With all of the recent excitement and success surrounding the business, I’ve taken a bit more time lately to reflect on everything. It’s been a hell of a journey. But beehiiv wouldn’t be what is today if it weren’t for Andrew’s early contributions.

So 2 years removed from the worst day of my life, I wanted to reflect just a little more and share his story.

I never took classes to learn how to code in school, and I never had a real internship or job as a software engineer.

I taught myself how to code so I could build a startup with a few friends in college. And as a self-taught developer, I legit always had insecurities when building anything. Still do.

But when I joined Morning Brew I somehow I found myself in charge of running the engineering team. Granted, it’s easy to be in charge when you’re the only one… but I eventually hired and led a team of five engineers.

Here I was, a self-taught software developer, making key engineering decisions responsible for the day-to-day operations of a company making millions of dollars per year.

Austin, one of Morning Brew’s cofounders, is a smart guy — he knew that was a risk. So he tapped some of his early investors for help, and one of them recommended his friend to be a technical advisor of sorts. His friend was Andrew.

I was a scrappy brute force type of engineer, but had never really built anything of scale. Andrew became someone I could lean on when I needed help.

And there were plenty of times where I needed help.

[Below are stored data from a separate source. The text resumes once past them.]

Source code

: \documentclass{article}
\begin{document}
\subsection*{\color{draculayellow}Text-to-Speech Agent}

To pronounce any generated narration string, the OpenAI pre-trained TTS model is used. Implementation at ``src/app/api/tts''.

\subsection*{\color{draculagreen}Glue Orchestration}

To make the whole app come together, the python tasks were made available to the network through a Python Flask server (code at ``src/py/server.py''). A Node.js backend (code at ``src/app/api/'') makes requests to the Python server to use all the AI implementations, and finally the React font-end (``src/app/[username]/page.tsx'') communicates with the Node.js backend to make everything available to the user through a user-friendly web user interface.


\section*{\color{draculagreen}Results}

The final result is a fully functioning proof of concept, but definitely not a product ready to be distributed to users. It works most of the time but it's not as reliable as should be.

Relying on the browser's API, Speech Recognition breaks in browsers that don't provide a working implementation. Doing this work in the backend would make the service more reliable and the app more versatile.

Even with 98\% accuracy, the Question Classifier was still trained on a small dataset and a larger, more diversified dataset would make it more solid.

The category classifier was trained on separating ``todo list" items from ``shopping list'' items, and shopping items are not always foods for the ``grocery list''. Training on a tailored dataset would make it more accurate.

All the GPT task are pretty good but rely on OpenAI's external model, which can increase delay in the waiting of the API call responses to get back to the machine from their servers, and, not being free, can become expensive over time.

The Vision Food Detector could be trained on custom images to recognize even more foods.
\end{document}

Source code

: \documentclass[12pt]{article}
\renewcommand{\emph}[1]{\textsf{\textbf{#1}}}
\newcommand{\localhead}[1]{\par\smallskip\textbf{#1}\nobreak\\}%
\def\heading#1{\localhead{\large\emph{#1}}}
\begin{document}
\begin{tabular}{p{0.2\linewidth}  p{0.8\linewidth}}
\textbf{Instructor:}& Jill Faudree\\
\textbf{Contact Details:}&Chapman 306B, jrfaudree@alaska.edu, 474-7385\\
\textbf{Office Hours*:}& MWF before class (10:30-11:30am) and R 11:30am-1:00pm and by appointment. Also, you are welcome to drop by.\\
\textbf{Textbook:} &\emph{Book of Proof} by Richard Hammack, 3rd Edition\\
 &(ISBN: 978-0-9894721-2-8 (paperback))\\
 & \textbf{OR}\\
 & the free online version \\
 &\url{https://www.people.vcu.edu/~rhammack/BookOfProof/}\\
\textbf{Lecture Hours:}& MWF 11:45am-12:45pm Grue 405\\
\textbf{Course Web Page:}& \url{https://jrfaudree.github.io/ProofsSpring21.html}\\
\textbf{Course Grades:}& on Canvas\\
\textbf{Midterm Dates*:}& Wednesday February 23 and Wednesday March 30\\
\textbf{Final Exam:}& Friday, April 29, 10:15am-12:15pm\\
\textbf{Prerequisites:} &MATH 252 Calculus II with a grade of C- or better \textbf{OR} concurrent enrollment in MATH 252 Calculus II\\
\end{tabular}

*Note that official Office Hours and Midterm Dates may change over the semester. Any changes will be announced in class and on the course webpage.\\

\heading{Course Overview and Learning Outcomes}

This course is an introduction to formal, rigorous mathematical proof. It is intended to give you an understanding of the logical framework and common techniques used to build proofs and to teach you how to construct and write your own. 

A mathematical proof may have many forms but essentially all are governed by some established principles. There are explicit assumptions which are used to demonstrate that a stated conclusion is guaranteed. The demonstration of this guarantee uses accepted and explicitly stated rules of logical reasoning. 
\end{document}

At least a handful of instances where I fucked something up so badly and had absolutely no idea what to do.

I didn’t appreciate how special it was at the time: I would text him and he would drop whatever he was doing at his full-time job, spring into action with little-to-no context, and resolve whatever I had managed to mess up within a few minutes. He saved my ass a few too many times.

He never asked for any compensation from Morning Brew. He was genuinely just eager to help his friend who had invested in the company.

I left Morning Brew in the fall of 2020 to join YouTube as a Product Lead. Almost immediately, I began moonlighting beehiiv with Ben and Jake, spending every spare night and weekend building this thing.

It’s difficult to describe the immense anxiety and burnout from balancing a full-time job and a side project that also felt like a full-time job. There were ups and weeks where it felt like we were really onto something big. And there were downs and weeks where it felt like the end was never going to come.

During one of those down weeks, I got frustrated and reached out to Andrew. It was the first time I’d spoken to him in over a year. He was, coincidentally, already in talks to join another startup as CTO.

A few weeks later he told me that opportunity fell through, and so I pitched him on beehiiv and asked if he had any interest in helping out. We didn’t have any money to pay him, but he agreed to spend a few months building alongside of us for free to evaluate if it was a good fit.

It only took a few weeks until Ben and Jake got it. This guy was just different.

Brilliant doesn’t do it justice. I have never come across someone with a higher level of output than this guy. Today, beehiiv is known for the velocity at which we relentlessly ship new features. That part of the company DNA stems almost entirely from Andrew.

He’s the reason we were able to have a semi-working product by that summer. Enough to showcase something and raise a $2.6M seed round that July.

As soon as the money hit the bank we all quit our jobs and went full-time on beehiiv, including Andrew, who officially became our CTO. He even volunteered to take a huge pay cut relative to his previous job to ensure the little money we had raised would last as long as possible.

By April 2022, we were a small team of seven. At the time we didn’t have any formal 1:1 meetings, or really any processes for that matter. But on the night of Thursday April 28th, I spontaneously ended up chatting with him for hours on a video call.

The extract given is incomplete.